Last year, Anderson .Paak teamed with Dr. Dre for Oxnard (which Dre executive produced and released on his Aftermath label), and it was the kind of super ambitious album stacked with major guest appearances where Paak very intentionally tried to create a classic. We named it one of the best rap albums of 2018 and it helped elevate Paak to arena-headliner status, and now he’s back just five months later with a followup. For Ventura, he once again had Dre executive producing, it’s also on Aftermath, and he’s got more big-name guests, but this is a shorter, more humble album and it sounds like Paak took a more relaxed approach to making it. “I drove myself crazy with Oxnard. That was almost why I was like, I’m about to put [Ventura] over to the side now, like a ‘break in case of emergency,'” he told Esquire. “I didn’t want to over-produce, I didn’t want to start second-guessing it.” Though he does have more impressive guests like Smokey Robinson, Brandy, Nate Dogg, and Jazmine Sullivan, the only time any guest really steals the show on Ventura is when the elusive Andre 3000 shows up to dominate on album opener “Come Home.” After that, it’s the Anderson .Paak show, and these 11 songs feel as urgent and fresh as most of Oxnard. Oxnard was a more rap-heavy album for Paak, but Ventura has him focusing much more strongly on his funk and soul side. It does indeed feel more relaxed than Oxnard, but it doesn’t feel tossed-off, or like these songs were “leftovers” that didn’t make the cut for Oxnard. It’s just a different, more laid-back side of him, and it’s impressive that he can remain this prolific and continue to dish out such effortlessly enjoyable stuff.

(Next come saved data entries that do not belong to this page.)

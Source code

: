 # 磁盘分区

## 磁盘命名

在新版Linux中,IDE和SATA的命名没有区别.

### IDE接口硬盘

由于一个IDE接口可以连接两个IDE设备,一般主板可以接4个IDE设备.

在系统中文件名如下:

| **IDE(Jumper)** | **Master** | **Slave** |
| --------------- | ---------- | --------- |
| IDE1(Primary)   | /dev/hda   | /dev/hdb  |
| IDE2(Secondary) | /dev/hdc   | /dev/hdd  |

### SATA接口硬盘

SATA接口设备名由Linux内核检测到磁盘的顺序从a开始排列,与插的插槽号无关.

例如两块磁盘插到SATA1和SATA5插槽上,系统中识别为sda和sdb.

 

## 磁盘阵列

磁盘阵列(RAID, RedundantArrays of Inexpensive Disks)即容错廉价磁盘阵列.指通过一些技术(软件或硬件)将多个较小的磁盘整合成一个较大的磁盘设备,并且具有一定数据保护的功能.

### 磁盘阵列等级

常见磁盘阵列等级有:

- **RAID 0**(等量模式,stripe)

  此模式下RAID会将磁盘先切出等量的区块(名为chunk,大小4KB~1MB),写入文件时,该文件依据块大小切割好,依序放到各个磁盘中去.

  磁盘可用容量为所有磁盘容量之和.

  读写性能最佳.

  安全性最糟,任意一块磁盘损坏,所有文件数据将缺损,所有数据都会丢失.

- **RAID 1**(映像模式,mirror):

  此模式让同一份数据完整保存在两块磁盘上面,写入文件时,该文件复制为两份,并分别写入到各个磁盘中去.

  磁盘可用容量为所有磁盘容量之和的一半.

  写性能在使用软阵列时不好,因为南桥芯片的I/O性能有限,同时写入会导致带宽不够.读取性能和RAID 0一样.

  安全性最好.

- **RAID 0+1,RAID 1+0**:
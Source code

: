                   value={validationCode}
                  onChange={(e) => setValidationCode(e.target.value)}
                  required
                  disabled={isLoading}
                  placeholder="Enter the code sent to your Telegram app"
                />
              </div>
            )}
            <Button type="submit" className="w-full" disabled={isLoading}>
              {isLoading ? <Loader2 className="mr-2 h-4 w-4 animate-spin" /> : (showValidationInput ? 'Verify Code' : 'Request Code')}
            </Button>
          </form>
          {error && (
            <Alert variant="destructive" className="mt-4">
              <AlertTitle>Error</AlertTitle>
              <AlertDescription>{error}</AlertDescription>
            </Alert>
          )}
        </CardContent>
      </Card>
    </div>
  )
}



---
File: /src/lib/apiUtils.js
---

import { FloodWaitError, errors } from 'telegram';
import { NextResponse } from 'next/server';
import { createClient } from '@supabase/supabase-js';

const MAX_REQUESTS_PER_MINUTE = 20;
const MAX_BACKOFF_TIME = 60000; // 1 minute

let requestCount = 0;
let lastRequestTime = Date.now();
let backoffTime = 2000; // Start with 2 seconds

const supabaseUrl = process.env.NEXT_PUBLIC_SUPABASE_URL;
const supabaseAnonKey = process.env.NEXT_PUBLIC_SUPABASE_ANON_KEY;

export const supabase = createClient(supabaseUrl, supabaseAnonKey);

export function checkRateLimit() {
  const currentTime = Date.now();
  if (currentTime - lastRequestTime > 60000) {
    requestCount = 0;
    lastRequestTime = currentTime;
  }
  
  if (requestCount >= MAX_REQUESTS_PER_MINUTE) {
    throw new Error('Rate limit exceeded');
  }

Last year, long-running singer/songwriter Damien Jurado, followed his fleshed-out, Richard Swift-produced trilogy of albums with his first-ever self-produced album, The Horizon Just Laughed. It was a more stripped-down album than its recent predecessors, but it still had those more heavily-arranged moments, and you’d hardly call it stripped-down at all compared to the new In The Shape of A Storm. With almost nothing more than his voice and acoustic guitar, this is Damien’s most bare-bones album since 2000’s Ghost of David, and it’s arguably even more bare-bones than that album. Damien finished recording this one before Richard Swift’s untimely passing, but Damien himself says “his absence is very much felt on this record,” and it does feel like the polar opposite of the albums he made with Swift. He also — after 20+ years of albums on Secretly Canadian and Sub Pop — released this one on the smaller Mama Bird Recording Co label (home to releases by Haley Heynderickx, Courtney Marie Andrews, Saintseneca, and others), perhaps to make it appear even more hidden and tucked-away than his previous work. He recorded the entire thing in just two hours, but it doesn’t feel rushed. As likable as the ambitious arrangements of his other recent albums are, Damien is often at his most gripping when it’s just him and a guitar, and this album grips from start to finish.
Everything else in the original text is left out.